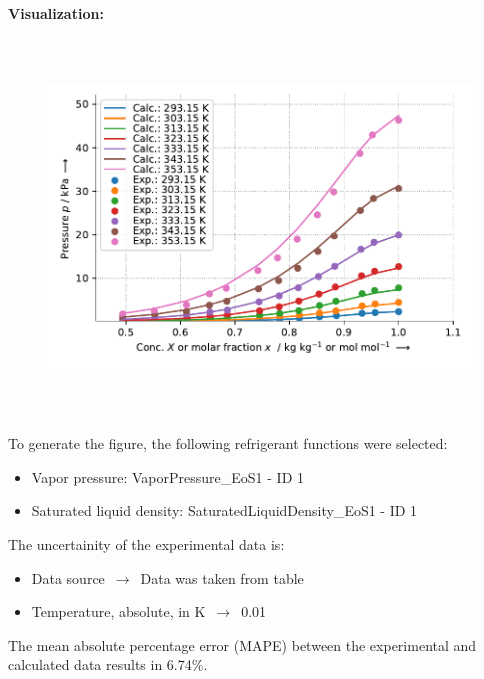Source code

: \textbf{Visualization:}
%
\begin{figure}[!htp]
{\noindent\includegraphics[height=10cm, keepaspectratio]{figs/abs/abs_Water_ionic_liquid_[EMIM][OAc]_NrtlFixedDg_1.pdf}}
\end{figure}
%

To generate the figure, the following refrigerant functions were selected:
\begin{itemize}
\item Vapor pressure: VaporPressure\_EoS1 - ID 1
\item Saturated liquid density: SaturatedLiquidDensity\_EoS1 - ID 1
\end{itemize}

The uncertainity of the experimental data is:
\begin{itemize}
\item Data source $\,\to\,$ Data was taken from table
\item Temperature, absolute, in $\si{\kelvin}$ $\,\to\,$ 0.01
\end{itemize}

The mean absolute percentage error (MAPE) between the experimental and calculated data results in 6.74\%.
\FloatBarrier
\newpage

————————

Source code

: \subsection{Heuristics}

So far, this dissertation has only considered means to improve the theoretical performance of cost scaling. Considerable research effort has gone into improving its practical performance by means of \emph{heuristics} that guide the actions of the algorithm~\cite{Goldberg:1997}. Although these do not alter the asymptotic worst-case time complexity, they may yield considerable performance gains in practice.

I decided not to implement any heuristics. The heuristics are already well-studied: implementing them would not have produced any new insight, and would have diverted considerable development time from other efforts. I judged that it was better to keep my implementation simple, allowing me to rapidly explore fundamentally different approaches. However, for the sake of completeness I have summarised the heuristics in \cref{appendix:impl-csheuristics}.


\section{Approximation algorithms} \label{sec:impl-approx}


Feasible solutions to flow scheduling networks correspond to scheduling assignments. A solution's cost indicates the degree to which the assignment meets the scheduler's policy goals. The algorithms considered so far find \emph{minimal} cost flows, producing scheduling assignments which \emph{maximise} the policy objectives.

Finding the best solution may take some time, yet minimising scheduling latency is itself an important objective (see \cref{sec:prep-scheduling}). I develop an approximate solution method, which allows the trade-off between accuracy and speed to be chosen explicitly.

————————

# Exercise
In the listing above, locate the line with "I decided not" and the line with "Finding the best", then extract exactly those lines and every line between them, and nothing more.

# Written solution
I decided not to implement any heuristics. The heuristics are already well-studied: implementing them would not have produced any new insight, and would have diverted considerable development time from other efforts. I judged that it was better to keep my implementation simple, allowing me to rapidly explore fundamentally different approaches. However, for the sake of completeness I have summarised the heuristics in \cref{appendix:impl-csheuristics}.


\section{Approximation algorithms} \label{sec:impl-approx}


Feasible solutions to flow scheduling networks correspond to scheduling assignments. A solution's cost indicates the degree to which the assignment meets the scheduler's policy goals. The algorithms considered so far find \emph{minimal} cost flows, producing scheduling assignments which \emph{maximise} the policy objectives.

Finding the best solution may take some time, yet minimising scheduling latency is itself an important objective (see \cref{sec:prep-scheduling}). I develop an approximate solution method, which allows the trade-off between accuracy and speed to be chosen explicitly.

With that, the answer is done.